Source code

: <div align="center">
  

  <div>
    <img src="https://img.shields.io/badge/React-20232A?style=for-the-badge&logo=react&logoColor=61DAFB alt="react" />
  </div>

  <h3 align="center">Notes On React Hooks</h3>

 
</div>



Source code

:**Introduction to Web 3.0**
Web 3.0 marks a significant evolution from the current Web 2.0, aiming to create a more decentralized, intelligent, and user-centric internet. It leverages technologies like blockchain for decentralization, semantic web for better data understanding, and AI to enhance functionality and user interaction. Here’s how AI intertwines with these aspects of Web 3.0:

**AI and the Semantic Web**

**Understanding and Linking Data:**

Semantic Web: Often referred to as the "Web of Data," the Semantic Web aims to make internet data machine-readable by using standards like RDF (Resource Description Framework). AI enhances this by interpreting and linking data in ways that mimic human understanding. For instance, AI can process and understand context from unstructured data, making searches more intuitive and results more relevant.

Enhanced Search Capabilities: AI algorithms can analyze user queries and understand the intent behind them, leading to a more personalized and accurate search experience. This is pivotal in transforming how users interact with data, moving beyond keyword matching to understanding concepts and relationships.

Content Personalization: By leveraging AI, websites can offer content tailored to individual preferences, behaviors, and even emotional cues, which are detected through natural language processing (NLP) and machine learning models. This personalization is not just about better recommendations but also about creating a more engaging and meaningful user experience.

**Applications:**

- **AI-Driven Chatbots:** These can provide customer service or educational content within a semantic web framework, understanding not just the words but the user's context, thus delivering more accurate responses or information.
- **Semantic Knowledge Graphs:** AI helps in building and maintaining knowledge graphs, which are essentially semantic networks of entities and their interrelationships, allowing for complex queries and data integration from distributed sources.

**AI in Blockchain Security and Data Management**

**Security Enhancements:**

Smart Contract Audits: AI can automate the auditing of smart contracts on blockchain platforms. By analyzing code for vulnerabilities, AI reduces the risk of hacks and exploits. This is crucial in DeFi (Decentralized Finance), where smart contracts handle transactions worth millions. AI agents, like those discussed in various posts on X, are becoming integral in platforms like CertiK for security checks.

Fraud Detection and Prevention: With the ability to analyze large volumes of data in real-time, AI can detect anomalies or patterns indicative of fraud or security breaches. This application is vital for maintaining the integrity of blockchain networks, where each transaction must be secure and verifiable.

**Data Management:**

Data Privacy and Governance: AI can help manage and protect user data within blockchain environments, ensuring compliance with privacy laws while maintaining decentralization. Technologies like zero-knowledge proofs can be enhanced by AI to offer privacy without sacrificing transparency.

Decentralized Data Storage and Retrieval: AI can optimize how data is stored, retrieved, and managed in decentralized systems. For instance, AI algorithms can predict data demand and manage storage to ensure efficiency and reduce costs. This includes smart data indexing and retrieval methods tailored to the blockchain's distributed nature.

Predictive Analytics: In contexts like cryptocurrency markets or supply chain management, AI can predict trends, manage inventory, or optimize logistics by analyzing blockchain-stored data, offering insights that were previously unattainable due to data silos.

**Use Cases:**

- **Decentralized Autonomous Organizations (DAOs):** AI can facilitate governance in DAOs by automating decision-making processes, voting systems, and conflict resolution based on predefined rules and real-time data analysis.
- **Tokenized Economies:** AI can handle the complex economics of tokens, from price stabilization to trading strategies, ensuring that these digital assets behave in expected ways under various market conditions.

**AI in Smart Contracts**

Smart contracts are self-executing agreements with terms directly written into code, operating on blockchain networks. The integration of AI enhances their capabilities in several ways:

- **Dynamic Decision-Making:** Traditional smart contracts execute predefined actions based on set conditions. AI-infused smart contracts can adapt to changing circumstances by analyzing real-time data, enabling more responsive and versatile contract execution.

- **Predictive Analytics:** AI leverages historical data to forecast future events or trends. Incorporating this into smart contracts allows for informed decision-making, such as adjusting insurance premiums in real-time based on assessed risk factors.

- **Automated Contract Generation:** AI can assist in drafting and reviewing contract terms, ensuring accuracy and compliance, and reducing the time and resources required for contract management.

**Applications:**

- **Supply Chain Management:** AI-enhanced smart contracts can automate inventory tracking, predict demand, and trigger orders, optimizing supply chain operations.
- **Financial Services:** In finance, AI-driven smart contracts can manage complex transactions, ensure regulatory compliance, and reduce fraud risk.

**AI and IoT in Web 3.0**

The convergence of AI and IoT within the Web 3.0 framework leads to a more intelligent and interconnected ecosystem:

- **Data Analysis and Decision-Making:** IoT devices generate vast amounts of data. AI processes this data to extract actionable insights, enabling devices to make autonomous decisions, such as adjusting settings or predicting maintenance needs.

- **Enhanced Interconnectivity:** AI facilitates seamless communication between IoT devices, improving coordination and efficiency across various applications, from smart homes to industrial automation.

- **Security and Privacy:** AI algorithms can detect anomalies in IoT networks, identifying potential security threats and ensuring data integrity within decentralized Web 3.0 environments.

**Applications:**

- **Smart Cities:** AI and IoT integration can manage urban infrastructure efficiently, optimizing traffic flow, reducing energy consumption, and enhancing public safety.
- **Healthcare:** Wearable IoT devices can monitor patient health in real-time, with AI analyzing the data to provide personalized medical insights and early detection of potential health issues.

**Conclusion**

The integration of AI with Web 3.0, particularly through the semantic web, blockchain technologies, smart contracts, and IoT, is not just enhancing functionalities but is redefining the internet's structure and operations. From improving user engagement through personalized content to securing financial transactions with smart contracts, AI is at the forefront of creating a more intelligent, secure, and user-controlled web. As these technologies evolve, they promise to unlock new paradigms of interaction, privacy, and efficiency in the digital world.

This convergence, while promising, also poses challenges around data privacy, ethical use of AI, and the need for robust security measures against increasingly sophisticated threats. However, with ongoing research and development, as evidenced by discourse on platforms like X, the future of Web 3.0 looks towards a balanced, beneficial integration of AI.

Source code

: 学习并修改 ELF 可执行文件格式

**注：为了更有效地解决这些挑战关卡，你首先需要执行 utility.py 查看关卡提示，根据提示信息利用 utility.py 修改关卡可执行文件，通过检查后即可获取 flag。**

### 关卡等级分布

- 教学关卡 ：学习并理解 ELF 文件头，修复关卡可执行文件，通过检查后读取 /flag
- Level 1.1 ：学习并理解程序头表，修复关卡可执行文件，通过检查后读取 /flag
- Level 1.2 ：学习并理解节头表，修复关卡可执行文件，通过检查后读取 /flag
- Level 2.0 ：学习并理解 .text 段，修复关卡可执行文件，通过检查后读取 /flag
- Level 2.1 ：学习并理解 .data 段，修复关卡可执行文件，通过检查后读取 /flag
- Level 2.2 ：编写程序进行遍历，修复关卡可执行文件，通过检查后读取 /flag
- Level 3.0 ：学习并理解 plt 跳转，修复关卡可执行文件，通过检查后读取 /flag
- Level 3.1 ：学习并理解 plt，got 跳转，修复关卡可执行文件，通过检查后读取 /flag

* * * * * * * * *

TASK REQUIREMENTS:
From the entries above, pull out each line that includes "interaction".

OUTPUT BELOW:
Web 3.0 marks a significant evolution from the current Web 2.0, aiming to create a more decentralized, intelligent, and user-centric internet. It leverages technologies like blockchain for decentralization, semantic web for better data understanding, and AI to enhance functionality and user interaction. Here’s how AI intertwines with these aspects of Web 3.0:
The integration of AI with Web 3.0, particularly through the semantic web, blockchain technologies, smart contracts, and IoT, is not just enhancing functionalities but is redefining the internet's structure and operations. From improving user engagement through personalized content to securing financial transactions with smart contracts, AI is at the forefront of creating a more intelligent, secure, and user-controlled web. As these technologies evolve, they promise to unlock new paradigms of interaction, privacy, and efficiency in the digital world.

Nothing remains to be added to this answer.